U-Net++ remote sensing semantic segmentation method optimized based on visual foundation models

CHEN Zhongchao, SUN Junying, TAN Deng'ao, LI Juan, CHENG Qihuan, YANG Mingke   

  1. The Second Surveying and Mapping Institude of Guizhou Province, Guiyang 550001, China
  • Received:2025-08-13 Published:2025-12-31

摘要: 为突破以往遥感语义分割对样本的高度依赖及多尺度特征融合瓶颈,本文提出了融合视觉基础模型SAM与U-Net++架构的遥感语义分割方法VF-UNet++,创新构建双流特征协同建模框架,设计双流特征交互融合机制实现跨尺度特征融合。同时针对遥感场景特性,提出了参数冻结与领域知识注入的适配策略,在有限样本条件下有效提升模型泛化能力。基于Inria Aerial Image Labeling Dataset的试验表明,VF-UNet++在召回率、F1得分及mIoU等指标上优于比对模型。本文方法有效解决了视觉基础模型在遥感领域的迁移适配难题,为低样本条件下的遥感智能解译提供了参考范式;同时突破全局语义与局部细节特征融合不充分的局限,实现复杂遥感场景下分割精度与模型稳健性的双重提升。

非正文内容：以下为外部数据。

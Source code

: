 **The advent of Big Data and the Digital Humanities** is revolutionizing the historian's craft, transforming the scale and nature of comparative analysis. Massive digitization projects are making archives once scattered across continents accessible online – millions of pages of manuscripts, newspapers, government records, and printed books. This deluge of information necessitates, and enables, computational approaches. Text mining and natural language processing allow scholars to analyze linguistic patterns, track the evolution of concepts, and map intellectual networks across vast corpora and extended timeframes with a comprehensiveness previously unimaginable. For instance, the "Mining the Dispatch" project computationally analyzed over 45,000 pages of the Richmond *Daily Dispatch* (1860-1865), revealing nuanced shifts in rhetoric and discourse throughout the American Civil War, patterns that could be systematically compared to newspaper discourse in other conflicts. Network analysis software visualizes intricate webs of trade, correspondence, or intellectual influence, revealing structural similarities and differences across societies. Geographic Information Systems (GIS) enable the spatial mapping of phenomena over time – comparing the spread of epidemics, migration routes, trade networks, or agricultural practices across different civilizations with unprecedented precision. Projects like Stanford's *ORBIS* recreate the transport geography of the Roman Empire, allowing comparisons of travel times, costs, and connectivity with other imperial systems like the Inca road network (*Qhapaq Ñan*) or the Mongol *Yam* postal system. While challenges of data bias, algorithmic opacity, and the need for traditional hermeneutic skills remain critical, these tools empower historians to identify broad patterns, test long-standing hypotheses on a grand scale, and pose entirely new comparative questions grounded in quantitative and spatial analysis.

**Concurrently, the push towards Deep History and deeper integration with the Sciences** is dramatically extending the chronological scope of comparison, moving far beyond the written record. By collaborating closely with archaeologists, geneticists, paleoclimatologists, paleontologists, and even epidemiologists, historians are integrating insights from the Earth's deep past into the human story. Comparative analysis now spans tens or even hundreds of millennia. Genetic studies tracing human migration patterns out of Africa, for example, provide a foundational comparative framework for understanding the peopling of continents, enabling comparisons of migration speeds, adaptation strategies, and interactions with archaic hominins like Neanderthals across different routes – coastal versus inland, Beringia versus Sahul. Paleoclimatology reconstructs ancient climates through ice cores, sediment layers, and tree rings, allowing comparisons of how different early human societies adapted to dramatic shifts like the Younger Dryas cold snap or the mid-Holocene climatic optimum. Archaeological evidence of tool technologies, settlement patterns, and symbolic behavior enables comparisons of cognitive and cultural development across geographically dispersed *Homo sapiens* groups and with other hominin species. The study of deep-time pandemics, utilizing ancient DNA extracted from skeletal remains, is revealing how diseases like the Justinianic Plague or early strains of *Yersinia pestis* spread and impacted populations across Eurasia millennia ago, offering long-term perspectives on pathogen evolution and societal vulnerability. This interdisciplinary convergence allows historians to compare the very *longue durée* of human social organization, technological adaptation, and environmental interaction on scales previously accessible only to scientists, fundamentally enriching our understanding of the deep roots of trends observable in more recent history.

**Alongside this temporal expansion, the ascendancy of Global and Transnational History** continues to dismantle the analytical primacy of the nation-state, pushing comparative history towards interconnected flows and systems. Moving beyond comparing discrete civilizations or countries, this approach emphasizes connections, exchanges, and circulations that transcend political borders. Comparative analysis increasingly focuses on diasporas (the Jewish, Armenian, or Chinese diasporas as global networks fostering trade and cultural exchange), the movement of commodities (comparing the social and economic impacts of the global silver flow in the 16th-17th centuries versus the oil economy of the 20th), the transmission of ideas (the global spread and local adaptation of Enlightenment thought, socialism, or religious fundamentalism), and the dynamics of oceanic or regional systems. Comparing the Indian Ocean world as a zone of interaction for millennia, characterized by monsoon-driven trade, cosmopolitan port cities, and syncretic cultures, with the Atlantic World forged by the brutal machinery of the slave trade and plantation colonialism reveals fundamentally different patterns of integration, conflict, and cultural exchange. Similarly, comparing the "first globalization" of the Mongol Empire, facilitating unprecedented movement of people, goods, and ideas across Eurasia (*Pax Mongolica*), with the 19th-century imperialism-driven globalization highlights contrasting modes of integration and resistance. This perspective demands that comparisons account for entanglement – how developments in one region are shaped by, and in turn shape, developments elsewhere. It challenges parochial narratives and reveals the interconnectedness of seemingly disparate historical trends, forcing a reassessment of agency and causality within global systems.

关键词: 遥感语义分割, 双流特征协同建模, 领域适应性优化, 通道注意力机制

Abstract: To break through the bottlenecks of high dependence on samples and multi-scale feature fusion in previous remote sensing semantic segmentation,this paper proposes a remote sensing semantic segmentation method VF-UNet++,which integrates the visual foundation model SAM with the U-Net++ architecture.This method innovatively constructs a dual-stream feature collaborative modeling framework and designs a dual-stream feature interactive fusion mechanism to achieve cross-scale feature fusion.Meanwhile,aiming at the characteristics of remote sensing scenarios,it proposes an adaptation strategy of parameter freezing and domain knowledge injection,which effectively improves the generalization ability of the model under the condition of limited samples.Experiments based on the Inria Aerial Image Labeling Dataset demonstrate that VF-UNet++ outperforms the comparison models in metrics such as recall,F1-score,and mIoU.This method effectively tackles the challenges in transferring and adapting visual foundation models to the remote sensing domain,offering a reference paradigm for intelligent remote sensing interpretation under low-sample conditions.Additionally,it overcomes the limitation of inadequate fusion between global semantic features and local detailed features,achieving a dual enhancement in segmentation accuracy and model robustness within complex remote sensing scenarios.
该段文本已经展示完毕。